In short, either the Government’s reconfiguration tests are not being properly adhered to, or trusts and PCTs are merely using them as a smokescreen to hoodwink local communities. I do not believe for a moment that this is what the Government originally planned, so what is going wrong and why? It is clear that many very experienced and expert clinicians believe that most areas must retain emergency departments, with co-located essential core services to manage the bulk of common emergency conditions, which I spoke about earlier, or to stabilise patients prior to transfer to specialist units.

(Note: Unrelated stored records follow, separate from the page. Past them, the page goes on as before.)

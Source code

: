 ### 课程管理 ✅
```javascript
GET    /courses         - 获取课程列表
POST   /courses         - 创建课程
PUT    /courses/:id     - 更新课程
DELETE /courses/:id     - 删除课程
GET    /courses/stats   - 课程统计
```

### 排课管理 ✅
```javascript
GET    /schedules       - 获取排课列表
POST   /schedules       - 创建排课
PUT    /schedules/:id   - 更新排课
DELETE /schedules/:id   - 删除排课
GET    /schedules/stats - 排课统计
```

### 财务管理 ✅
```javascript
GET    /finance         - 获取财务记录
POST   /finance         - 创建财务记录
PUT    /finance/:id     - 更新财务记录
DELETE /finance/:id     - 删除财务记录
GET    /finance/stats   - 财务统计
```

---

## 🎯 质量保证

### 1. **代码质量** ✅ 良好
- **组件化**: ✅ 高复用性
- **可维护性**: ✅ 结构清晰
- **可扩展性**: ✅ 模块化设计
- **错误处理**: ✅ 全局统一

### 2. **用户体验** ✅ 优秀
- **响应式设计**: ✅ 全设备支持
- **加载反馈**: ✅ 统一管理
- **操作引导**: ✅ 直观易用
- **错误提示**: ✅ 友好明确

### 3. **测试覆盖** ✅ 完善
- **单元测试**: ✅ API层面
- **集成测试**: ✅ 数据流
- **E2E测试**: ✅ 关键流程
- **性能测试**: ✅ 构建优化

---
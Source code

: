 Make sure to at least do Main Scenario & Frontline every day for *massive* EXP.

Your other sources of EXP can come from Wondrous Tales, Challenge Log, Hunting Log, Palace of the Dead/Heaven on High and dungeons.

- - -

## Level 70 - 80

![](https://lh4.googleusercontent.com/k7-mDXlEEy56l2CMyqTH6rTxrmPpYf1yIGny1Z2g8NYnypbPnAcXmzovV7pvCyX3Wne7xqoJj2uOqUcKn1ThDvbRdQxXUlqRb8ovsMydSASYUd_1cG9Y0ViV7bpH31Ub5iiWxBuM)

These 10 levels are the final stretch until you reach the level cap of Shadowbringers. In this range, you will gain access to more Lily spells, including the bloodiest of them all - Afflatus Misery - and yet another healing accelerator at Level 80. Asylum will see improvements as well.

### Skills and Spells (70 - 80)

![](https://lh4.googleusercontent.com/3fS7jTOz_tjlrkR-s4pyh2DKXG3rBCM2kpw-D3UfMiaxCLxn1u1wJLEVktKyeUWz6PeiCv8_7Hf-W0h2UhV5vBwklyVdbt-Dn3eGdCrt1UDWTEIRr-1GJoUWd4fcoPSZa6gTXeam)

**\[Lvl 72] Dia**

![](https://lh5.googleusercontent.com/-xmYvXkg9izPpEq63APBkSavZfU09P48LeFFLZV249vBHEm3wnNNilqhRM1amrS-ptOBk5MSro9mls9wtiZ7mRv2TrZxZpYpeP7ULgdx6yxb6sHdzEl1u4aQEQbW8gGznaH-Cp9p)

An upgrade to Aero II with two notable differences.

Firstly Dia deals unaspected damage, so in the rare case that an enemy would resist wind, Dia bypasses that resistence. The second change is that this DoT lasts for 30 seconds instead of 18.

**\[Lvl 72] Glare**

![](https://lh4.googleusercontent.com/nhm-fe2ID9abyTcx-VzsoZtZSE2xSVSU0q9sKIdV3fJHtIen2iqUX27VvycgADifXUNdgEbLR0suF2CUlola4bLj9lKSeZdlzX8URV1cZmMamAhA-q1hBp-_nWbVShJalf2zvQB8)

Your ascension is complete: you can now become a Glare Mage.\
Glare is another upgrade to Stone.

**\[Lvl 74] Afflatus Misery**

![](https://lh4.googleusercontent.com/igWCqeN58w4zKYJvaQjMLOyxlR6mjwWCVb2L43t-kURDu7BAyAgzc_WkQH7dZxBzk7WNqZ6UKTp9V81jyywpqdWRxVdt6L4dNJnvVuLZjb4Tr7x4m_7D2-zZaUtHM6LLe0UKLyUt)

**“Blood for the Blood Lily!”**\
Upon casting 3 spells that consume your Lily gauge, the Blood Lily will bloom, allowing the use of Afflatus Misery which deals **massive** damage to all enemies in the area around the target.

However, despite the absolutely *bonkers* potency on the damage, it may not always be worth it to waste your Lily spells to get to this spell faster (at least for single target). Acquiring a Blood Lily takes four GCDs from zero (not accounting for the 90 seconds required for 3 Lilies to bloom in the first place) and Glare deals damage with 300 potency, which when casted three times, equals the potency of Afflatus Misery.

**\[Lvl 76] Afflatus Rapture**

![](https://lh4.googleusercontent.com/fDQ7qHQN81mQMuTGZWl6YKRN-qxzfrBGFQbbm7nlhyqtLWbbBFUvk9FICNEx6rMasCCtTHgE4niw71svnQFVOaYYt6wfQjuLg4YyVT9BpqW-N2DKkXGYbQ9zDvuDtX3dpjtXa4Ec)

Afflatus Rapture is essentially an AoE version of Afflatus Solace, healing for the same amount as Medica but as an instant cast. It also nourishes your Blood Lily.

In conclusion, I am far from confident that the current process to determine whether or not reconfigurations of health services or A and E are being done in the best interests of local people is working, irrespective of the four tests that I talked about earlier. This must be addressed and that needs to be done quickly because if we get it wrong, lives could quite literally be lost unnecessarily. The NHS is our most cherished institution, often referred to as the glue which binds our society together. I pay tribute to the coalition Government for protecting NHS funding at a far higher level than was the case in any other Government Department but—and this is a “but” laden with real anxiety—I fear we may be getting the reconfiguration elements wrong. I hope the Minister will address my specific concerns about the reconfiguration element and about specialism v. generalism, to ensure that the right and the best service is provided for my and all our constituents.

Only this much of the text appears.